Acara sidang lanjutan ini, yaitu mendengarkan keterangan saksi/ahli para penggugat. Yatimah, ibu rumah tangga sekaligus saksi pertama dengan tegas menyatakan bahwa ia dan mayoritas warga Wadas menolak keras adanya penambangan batuan kuari untuk pembangunan Bendungan Bener.

Ia juga menilai bahwa kebijakan Ganjar Pranowo dapat merugikan warga Wadas. “Kalau tanah itu dirampas, ditambang, kita tinggal di mana, makan apa?” katanya. Ia mengungkapkan bahwa dirinya memiliki tanah di Wadas yang terdampak akibat adanya penambangan tersebut.

Selain itu, Yatimah menjelaskan bahwa tanah di Wadas itu subur sehingga banyak ditanami sayur-sayuran, buah-buahan, dan rempah-rempah. Hal itu menjadi sumber pokok penghasilan mayoritas warga Wadas.

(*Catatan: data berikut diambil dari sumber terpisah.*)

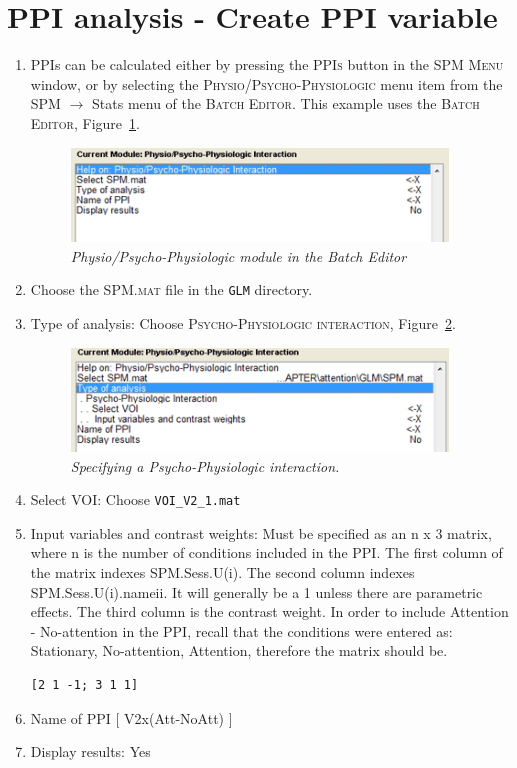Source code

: \section{PPI analysis - Create PPI variable\label{create_ppi}}
\begin{enumerate}
\item PPIs can be calculated either by pressing the \textsc{PPIs} button in the \textsc{SPM Menu} window, or by selecting the \textsc{Physio/Psycho-Physiologic} menu item from the SPM $\rightarrow$ Stats menu of the \textsc{Batch Editor}. This example uses the \textsc{Batch Editor}, Figure~\ref{fig:ppi11}.

\begin{figure}[!ht]
\centering\includegraphics[width=100mm]{ppi/figures/Fig11.png}
\caption{\em Physio/Psycho-Physiologic module in the Batch Editor}
\label{fig:ppi11}
\end{figure}

\item Choose the \textsc{SPM.mat} file in the \texttt{GLM} directory.
\item Type of analysis: Choose \textsc{Psycho-Physiologic interaction}, Figure~\ref{fig:ppi12}.

\begin{figure}[!ht]
\centering\includegraphics[width=100mm]{ppi/figures/Fig12.png}
\caption{\em Specifying a Psycho-Physiologic interaction.}
\label{fig:ppi12}
\end{figure}

\item Select VOI: Choose \texttt{VOI\_V2\_1.mat}
\item Input variables and contrast weights: Must be specified as an n x 3 matrix, where n is the number of conditions included in the PPI. The first column of the matrix indexes SPM.Sess.U(i). The second column indexes SPM.Sess.U(i).name{ii}. It will generally be a 1 unless there are parametric effects. The third column is the contrast weight. In order to include Attention - No-attention in the PPI, recall that the conditions were entered as: Stationary, No-attention, Attention, therefore the matrix should be.
\begin{verbatim}
[2 1 -1; 3 1 1]
\end{verbatim}
\item Name of PPI [ V2x(Att-NoAtt) ]
\item Display results: Yes
\end{enumerate}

Sementara itu, Yani, salah satu warga Wadas mengatakan bahwa Warga Wadas sendiri pada dasarnya tidak masalah dengan pembangunan bendungan, hanya saja mereka tidak terima jika hasil tambang dari desa mereka dijadikan sebagai materi pembangunan. Penolakan tersebut diperkuat dengan sikap warga Wadas yang hingga rela bergantian jaga siang dan malam di hutan dan perbatasan jalan selama satu bulan terakhir.

“Ibu-ibu sambil jaga anaknya, sambil ngirab, sambil bikin besek apa yang bisa kita kerjain di situ kita kerjain, ada yang sambil bikin beki juga ada,” ungkap Yani.

Terkait dengan penambangan ini, Yatimah mengatakan bahwa sebelumnya pemerintah melakukan sosialisasi dan konsultasi publik kepada warga Wadas. Sosialisasi dilaksanakan pada 27 Maret 2018. Ia mengungkapkan pada saat itu warga diminta tanda tangan, namun mereka tidak tahu pasti untuk apa tanda tangan tersebut. “Bilangnya buat absen, tapi kita menolak,” ujarnya. Sementara itu, konsultasi publik yang dilaksanakan pada 27 April 2018 pun berujung penolakan dari mayoritas warga Wadas.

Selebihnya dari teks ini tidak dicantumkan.